Rectal prolapse is a condition where the rectum, the final section of the large intestine, slips out of its normal position and sometimes protrudes through the anus. This causes discomfort, bleeding, and issues with bowel control. While the physical symptoms can be alarming, effective medical and surgical interventions are widely available. Finding the right medical professional is crucial for diagnosis and definitive treatment.
Understanding Rectal Prolapse
Rectal prolapse occurs when the supporting muscles and ligaments around the rectum weaken, allowing the bowel wall to telescope out through the anal opening. Prolapse is differentiated as partial (mucosal), involving only the inner lining, or full-thickness, involving the entire wall extending outside the body.
Common symptoms include a sensation of fullness, the visible protrusion of a reddish mass outside the anus, and the leakage of mucus, blood, or stool. The condition is often linked to chronic straining during bowel movements, which can be caused by long-term constipation or diarrhea. Age-related weakening of the pelvic floor muscles and prior trauma, such as from childbirth, are also contributing factors in many cases.
The Primary Specialists Who Treat Rectal Prolapse
Definitive treatment for rectal prolapse, especially full-thickness cases, typically involves surgery, making a surgical specialist the most appropriate provider. The most qualified professional is a colorectal surgeon, sometimes referred to as a colon and rectal specialist. These physicians possess specialized training focused exclusively on the colon, rectum, and anus, including complex surgical procedures.
Colorectal surgeons are the experts in performing surgical repairs, such as rectopexy, which involves pulling the rectum back into place and securing it to the sacrum. They are adept in both open and minimally invasive techniques, including laparoscopic and robotic-assisted surgery, which often result in faster recovery times. They tailor the surgical approach based on the patient’s overall health and specific bowel function issues.
While a colorectal surgeon is the specialist of choice, general surgeons also play a role, particularly in smaller healthcare settings. Many general surgeons are trained to perform abdominal or perineal repairs for rectal prolapse, especially in less complicated cases. They provide a necessary surgical option when a colorectal specialist is not immediately available.
Gastroenterologists often serve as the initial point of contact for patients presenting with related symptoms. Their role is primarily diagnostic, helping to differentiate rectal prolapse from other conditions like hemorrhoids or polyps. They may manage non-surgical aspects, such as optimizing bowel habits and treating chronic constipation, which can worsen the prolapse.
Diagnostic and Treatment Pathways
Diagnosis generally begins with a physical examination, where the physician asks the patient to strain as if having a bowel movement. This action makes the prolapse visible for confirmation and differentiation from hemorrhoids, which have radial folds compared to the concentric folds of a full prolapse.
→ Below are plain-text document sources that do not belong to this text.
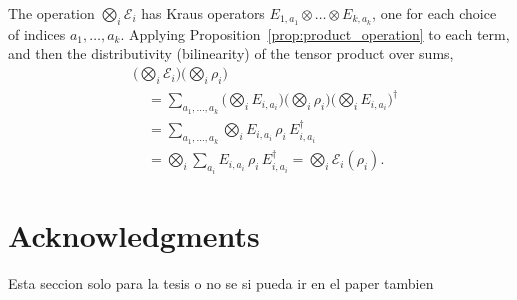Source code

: \documentclass{ieeeaccess}
\begin{document}
\begin{IEEEproof}
  The operation $\bigotimes_i \mathcal{E}_i$ has Kraus operators $E_{1,a_1} \otimes \dots \otimes E_{k,a_k}$, one for each choice of indices $a_1, \dots, a_k$. Applying Proposition~\ref{prop:product_operation} to each term, and then the distributivity (bilinearity) of the tensor product over sums,
  \begin{align*}
    &\Big(\bigotimes_{i} \mathcal{E}_i\Big)\Big(\bigotimes_{i} \rho_i\Big) \\
    &\quad= \sum_{a_1, \dots, a_k} \Big(\bigotimes_{i} E_{i,a_i}\Big)\Big(\bigotimes_{i} \rho_i\Big)\Big(\bigotimes_{i} E_{i,a_i}\Big)^{\dagger} \\
    &\quad= \sum_{a_1, \dots, a_k} \bigotimes_{i} E_{i,a_i}\, \rho_i\, E_{i,a_i}^{\dagger} \\
    &\quad= \bigotimes_{i} \sum_{a_i} E_{i,a_i}\, \rho_i\, E_{i,a_i}^{\dagger}
       = \bigotimes_{i} \mathcal{E}_i(\rho_i).
  \end{align*}
\end{IEEEproof}

\clearpage
\raggedbottom
\section*{Acknowledgments}
\label{sec:acknowledgment}

Esta seccion solo para la tesis o no se si pueda ir en el paper tambien





\EOD 
\end{document}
Further diagnostic tools evaluate the extent of the prolapse and rule out other diseases.
Defecography is a specialized imaging test that captures the mechanics of the rectum and pelvic floor muscles during defecation, helping to identify an internal prolapse or other hidden pelvic floor issues. A colonoscopy may also be performed to visualize the entire colon and rule out conditions like polyps or cancer that could mimic or contribute to the symptoms.
Treatment for adult rectal prolapse is largely surgical, though mild, early cases can sometimes be managed non-surgically. Non-operative management focuses on increasing dietary fiber, using stool softeners, and performing pelvic floor exercises to strengthen the supporting muscles. This approach is most often considered for frail patients or those who are poor candidates for surgery.
For full-thickness or symptomatic prolapse, surgical intervention is required. The two main surgical pathways are the abdominal approach and the perineal approach. Abdominal repair, such as a rectopexy, is typically preferred in younger, healthier patients due to a lower chance of recurrence. The perineal approach, performed through the anus, is often chosen for elderly or less healthy patients because it is generally less invasive with a quicker recovery, despite a slightly higher risk of recurrence.